* EXERCISE DESCRIPTION *
From the records below, copy every line that contains the word "обновление".

* RECORDS FOR THIS EXERCISE *
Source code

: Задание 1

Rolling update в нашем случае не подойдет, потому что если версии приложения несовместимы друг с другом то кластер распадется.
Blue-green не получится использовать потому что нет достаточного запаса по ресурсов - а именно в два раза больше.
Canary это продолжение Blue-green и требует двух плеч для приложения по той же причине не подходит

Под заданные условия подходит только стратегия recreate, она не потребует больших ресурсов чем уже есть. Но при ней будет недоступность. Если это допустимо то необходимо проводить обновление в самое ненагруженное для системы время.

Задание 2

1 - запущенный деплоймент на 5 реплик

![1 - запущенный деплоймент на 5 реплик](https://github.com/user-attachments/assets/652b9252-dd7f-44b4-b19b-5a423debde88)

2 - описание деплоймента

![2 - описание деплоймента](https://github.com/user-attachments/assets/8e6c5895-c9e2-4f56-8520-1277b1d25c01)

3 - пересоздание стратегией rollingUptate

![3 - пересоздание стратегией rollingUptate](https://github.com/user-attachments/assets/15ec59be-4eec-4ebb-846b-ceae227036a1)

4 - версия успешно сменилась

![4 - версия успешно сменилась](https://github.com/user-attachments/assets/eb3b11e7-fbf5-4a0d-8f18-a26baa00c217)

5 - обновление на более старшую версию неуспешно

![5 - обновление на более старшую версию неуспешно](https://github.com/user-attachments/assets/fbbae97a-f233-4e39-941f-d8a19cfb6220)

* ANSWER SPACE *
Под заданные условия подходит только стратегия recreate, она не потребует больших ресурсов чем уже есть. Но при ней будет недоступность. Если это допустимо то необходимо проводить обновление в самое ненагруженное для системы время.
5 - обновление на более старшую версию неуспешно
![5 - обновление на более старшую версию неуспешно](https://github.com/user-attachments/assets/fbbae97a-f233-4e39-941f-d8a19cfb6220)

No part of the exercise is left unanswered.